▶ [Instructions for the task]
After dropping the pictures, give again exactly the lines of the data from its first line through the line with "- 自动处理 Pending", which is included as well.

——

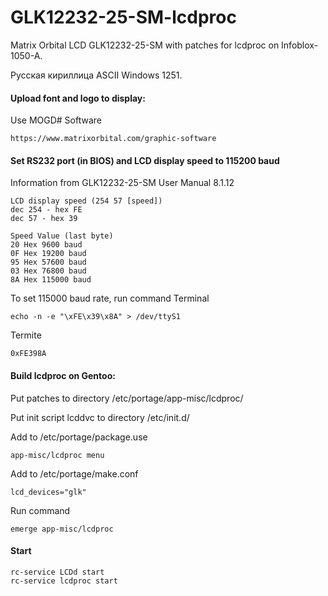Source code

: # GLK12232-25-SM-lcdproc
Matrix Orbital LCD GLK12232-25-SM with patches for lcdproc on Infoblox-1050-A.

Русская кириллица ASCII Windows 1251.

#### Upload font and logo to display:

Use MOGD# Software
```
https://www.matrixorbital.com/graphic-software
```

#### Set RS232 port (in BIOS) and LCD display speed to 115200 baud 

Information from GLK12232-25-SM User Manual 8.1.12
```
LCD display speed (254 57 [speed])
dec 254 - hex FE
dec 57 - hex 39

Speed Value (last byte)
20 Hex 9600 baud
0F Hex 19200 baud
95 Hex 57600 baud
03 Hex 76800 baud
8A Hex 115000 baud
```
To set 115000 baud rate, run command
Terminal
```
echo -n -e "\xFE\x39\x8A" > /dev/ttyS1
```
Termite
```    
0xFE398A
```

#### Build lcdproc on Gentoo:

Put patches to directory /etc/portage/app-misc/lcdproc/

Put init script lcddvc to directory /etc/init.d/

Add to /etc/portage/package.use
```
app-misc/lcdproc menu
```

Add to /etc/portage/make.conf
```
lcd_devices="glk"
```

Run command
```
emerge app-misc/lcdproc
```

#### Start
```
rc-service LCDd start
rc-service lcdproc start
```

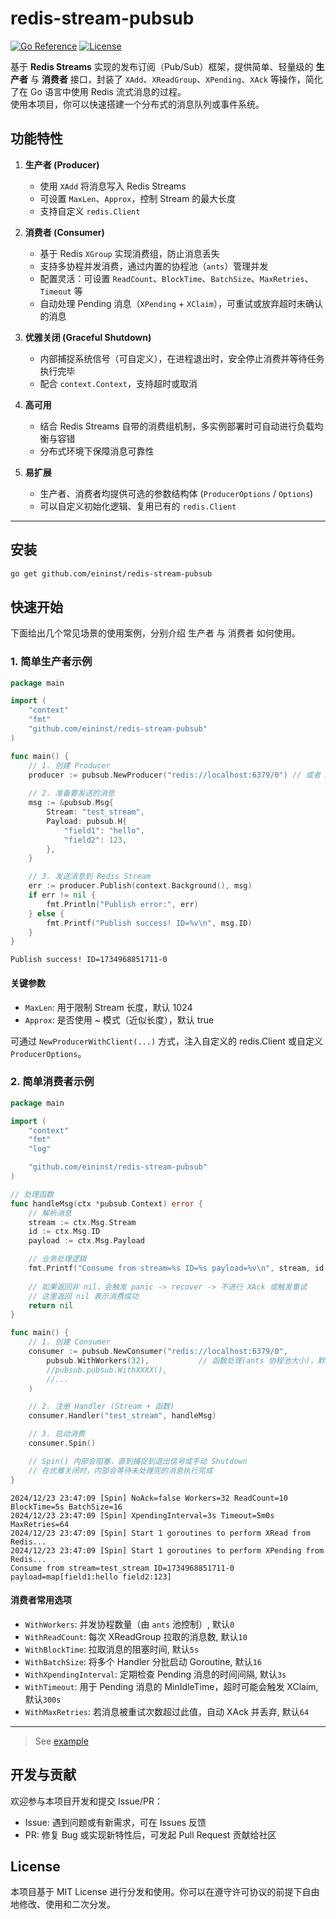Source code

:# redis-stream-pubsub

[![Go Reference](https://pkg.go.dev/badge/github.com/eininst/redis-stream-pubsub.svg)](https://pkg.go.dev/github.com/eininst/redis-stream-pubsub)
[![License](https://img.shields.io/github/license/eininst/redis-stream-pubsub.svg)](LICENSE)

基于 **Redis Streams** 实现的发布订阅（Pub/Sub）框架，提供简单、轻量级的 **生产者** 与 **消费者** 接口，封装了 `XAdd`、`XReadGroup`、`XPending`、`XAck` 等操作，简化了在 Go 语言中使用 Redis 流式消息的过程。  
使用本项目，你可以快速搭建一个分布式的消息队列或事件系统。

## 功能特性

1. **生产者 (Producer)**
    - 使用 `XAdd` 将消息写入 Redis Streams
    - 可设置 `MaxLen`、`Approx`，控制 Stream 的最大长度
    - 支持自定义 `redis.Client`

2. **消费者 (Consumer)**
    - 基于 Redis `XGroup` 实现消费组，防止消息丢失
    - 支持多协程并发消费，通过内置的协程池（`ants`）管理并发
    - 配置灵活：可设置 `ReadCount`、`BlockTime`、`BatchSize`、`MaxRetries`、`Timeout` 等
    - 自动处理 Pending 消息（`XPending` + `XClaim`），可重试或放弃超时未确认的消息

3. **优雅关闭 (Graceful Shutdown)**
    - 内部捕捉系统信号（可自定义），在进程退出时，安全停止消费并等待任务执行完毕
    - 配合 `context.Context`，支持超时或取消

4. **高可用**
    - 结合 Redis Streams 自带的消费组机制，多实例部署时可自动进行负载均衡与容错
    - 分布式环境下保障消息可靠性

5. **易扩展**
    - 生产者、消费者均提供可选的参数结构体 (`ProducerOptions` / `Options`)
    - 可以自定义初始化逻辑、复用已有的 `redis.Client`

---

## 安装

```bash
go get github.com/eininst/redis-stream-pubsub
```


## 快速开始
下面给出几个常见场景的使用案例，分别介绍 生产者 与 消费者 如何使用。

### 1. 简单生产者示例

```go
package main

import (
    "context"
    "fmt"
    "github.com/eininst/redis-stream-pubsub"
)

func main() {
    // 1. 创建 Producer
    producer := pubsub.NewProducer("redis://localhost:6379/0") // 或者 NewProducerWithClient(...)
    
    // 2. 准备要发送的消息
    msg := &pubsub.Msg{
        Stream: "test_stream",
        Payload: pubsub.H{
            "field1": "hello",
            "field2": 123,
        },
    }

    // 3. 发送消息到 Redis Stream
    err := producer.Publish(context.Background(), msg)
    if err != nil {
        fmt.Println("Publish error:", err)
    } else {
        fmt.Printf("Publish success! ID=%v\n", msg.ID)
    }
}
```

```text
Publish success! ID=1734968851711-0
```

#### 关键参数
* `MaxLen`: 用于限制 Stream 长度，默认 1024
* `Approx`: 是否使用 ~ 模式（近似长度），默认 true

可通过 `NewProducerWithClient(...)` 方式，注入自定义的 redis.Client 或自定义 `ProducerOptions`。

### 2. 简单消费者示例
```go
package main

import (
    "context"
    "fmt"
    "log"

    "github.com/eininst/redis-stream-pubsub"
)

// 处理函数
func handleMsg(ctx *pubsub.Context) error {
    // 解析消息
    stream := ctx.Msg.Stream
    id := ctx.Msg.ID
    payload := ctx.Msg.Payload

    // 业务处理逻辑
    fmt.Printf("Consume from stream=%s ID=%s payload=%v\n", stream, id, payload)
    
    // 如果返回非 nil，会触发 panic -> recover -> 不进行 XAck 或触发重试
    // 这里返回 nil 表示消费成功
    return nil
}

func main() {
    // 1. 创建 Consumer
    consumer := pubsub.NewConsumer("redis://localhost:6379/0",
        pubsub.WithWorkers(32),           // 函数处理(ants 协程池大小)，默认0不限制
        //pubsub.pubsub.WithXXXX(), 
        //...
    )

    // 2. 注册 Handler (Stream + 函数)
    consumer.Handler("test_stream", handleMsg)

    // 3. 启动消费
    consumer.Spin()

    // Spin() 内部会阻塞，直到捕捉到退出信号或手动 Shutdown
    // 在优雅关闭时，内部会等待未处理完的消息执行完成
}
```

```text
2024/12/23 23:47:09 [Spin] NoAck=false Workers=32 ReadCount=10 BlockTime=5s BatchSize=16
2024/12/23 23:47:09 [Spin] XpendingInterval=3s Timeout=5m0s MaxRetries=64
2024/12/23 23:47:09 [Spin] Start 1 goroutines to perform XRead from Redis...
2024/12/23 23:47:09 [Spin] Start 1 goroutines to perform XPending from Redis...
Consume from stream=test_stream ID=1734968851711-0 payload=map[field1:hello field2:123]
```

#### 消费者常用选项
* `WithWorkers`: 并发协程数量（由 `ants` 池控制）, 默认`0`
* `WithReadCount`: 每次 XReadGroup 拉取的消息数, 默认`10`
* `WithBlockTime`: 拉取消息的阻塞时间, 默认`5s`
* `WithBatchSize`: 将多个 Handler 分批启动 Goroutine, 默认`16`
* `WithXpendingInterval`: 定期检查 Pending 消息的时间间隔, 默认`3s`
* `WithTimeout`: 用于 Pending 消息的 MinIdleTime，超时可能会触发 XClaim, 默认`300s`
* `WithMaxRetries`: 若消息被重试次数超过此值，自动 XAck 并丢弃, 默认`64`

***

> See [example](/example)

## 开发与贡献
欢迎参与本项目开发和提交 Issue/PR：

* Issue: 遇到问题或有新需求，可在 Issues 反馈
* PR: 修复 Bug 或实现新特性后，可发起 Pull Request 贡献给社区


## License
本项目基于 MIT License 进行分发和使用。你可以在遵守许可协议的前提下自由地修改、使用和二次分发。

——

▶ [Worked solution]
Source code

: # GLK12232-25-SM-lcdproc
Matrix Orbital LCD GLK12232-25-SM with patches for lcdproc on Infoblox-1050-A.

Русская кириллица ASCII Windows 1251.

#### Upload font and logo to display:

Use MOGD# Software
```
https://www.matrixorbital.com/graphic-software
```

#### Set RS232 port (in BIOS) and LCD display speed to 115200 baud 

Information from GLK12232-25-SM User Manual 8.1.12
```
LCD display speed (254 57 [speed])
dec 254 - hex FE
dec 57 - hex 39

Speed Value (last byte)
20 Hex 9600 baud
0F Hex 19200 baud
95 Hex 57600 baud
03 Hex 76800 baud
8A Hex 115000 baud
```
To set 115000 baud rate, run command
Terminal
```
echo -n -e "\xFE\x39\x8A" > /dev/ttyS1
```
Termite
```    
0xFE398A
```

#### Build lcdproc on Gentoo:

Put patches to directory /etc/portage/app-misc/lcdproc/

Put init script lcddvc to directory /etc/init.d/

Add to /etc/portage/package.use
```
app-misc/lcdproc menu
```

Add to /etc/portage/make.conf
```
lcd_devices="glk"
```

Run command
```
emerge app-misc/lcdproc
```

#### Start
```
rc-service LCDd start
rc-service lcdproc start
```

Source code

:# redis-stream-pubsub

[![Go Reference](https://pkg.go.dev/badge/github.com/eininst/redis-stream-pubsub.svg)](https://pkg.go.dev/github.com/eininst/redis-stream-pubsub)
[![License](https://img.shields.io/github/license/eininst/redis-stream-pubsub.svg)](LICENSE)

基于 **Redis Streams** 实现的发布订阅（Pub/Sub）框架，提供简单、轻量级的 **生产者** 与 **消费者** 接口，封装了 `XAdd`、`XReadGroup`、`XPending`、`XAck` 等操作，简化了在 Go 语言中使用 Redis 流式消息的过程。  
使用本项目，你可以快速搭建一个分布式的消息队列或事件系统。

## 功能特性

1. **生产者 (Producer)**
    - 使用 `XAdd` 将消息写入 Redis Streams
    - 可设置 `MaxLen`、`Approx`，控制 Stream 的最大长度
    - 支持自定义 `redis.Client`

2. **消费者 (Consumer)**
    - 基于 Redis `XGroup` 实现消费组，防止消息丢失
    - 支持多协程并发消费，通过内置的协程池（`ants`）管理并发
    - 配置灵活：可设置 `ReadCount`、`BlockTime`、`BatchSize`、`MaxRetries`、`Timeout` 等
    - 自动处理 Pending 消息（`XPending` + `XClaim`），可重试或放弃超时未确认的消息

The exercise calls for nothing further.